The 73-year-old still faces jail time for posting pro-North blog posts.
 The South doesn't allow its citizens to support North Korean leader Kim Jong-un's communist kingdom in any context
 The South doesn't allow its citizens to support North Korean leader Kim Jong-un's communist kingdom in any context, and one South Korean man was charged with a crime for just following the North on Twitter.

Following North Korea on Twitter is not a crime, a South Korean court ruled Thursday.

A 73-year-old South Korean man was accused of distributing pro-North Korea propaganda after he followed the country’s official account on the social network. Prosecutors alleged the former journalist, identified only as Lee, was sympathizing with North Korean leader Kim Jong-un’s communist kingdom ― an illegal act under South Korean law.

South Korea’s controversial National Security Law criminalizes “anti-state” acts and forbids citizens from supporting the North in any context. But because Lee didn’t retweet any posts, he was found not guilty of sharing or distributing North Korean content and was acquitted, The Guardian reports.

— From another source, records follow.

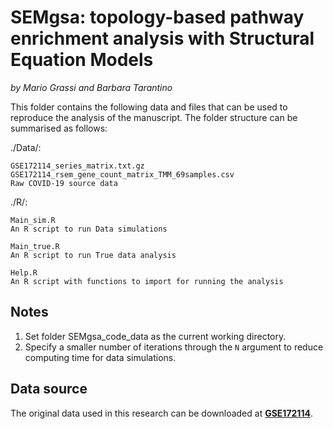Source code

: # SEMgsa: topology-based pathway enrichment analysis with Structural Equation Models

*by Mario Grassi and Barbara Tarantino*

This folder contains the following data and files that can be used to
reproduce the analysis of the manuscript. The folder structure can be
summarised as follows:

./Data/:
    
    GSE172114_series_matrix.txt.gz
    GSE172114_rsem_gene_count_matrix_TMM_69samples.csv
    Raw COVID-19 source data

./R/:
    
    Main_sim.R
    An R script to run Data simulations
    
    Main_true.R
    An R script to run True data analysis

    Help.R
    An R script with functions to import for running the analysis

## Notes
1. Set folder SEMgsa_code_data as the current working directory.
2. Specify a smaller number of iterations through the `N` argument to reduce computing time for data simulations.

## Data source
The original data used in this research can be downloaded at [**GSE172114**](https://www.ncbi.nlm.nih.gov/geo/query/acc.cgi?acc=GSE172114).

But even if his Twitter profile didn’t land him behind bars, his personal blog did. The Korea Times reports Lee was sentenced him to a year in jail anyway for praising the North on his blog years ago.

Human rights groups and other critics have pointed out that these South Korean “security” measures are simply a way to censor citizens. The National Security Law “continues to be used as a tool to attempt to silence dissent, and to harass and arbitrarily prosecute individuals and civil society organizations who are peacefully exercising their rights to freedom of expression, opinion and association,” argued Amnesty International in a 2012 report.

Tensions are running high again between North and South Korea. The North recently claimed it had successfully tested a hydrogen bomb. While some experts dispute this is actually true, the announcement prompted a fierce response from the nation’s southern neighbor.

Days after the bomb announcement, South Korean President Park Geun-hye urged China to punish North Korea. China is the closest thing to an ally that North Korea has.

“The best partners are those who will hold your hand in difficult times,” she said in a speech. “I do believe China will play a necessary role as a permanent member of the United Nations Security Council.”

South Korea also blasted its popular K-pop music across the border into North Korea, where such fun is prohibited.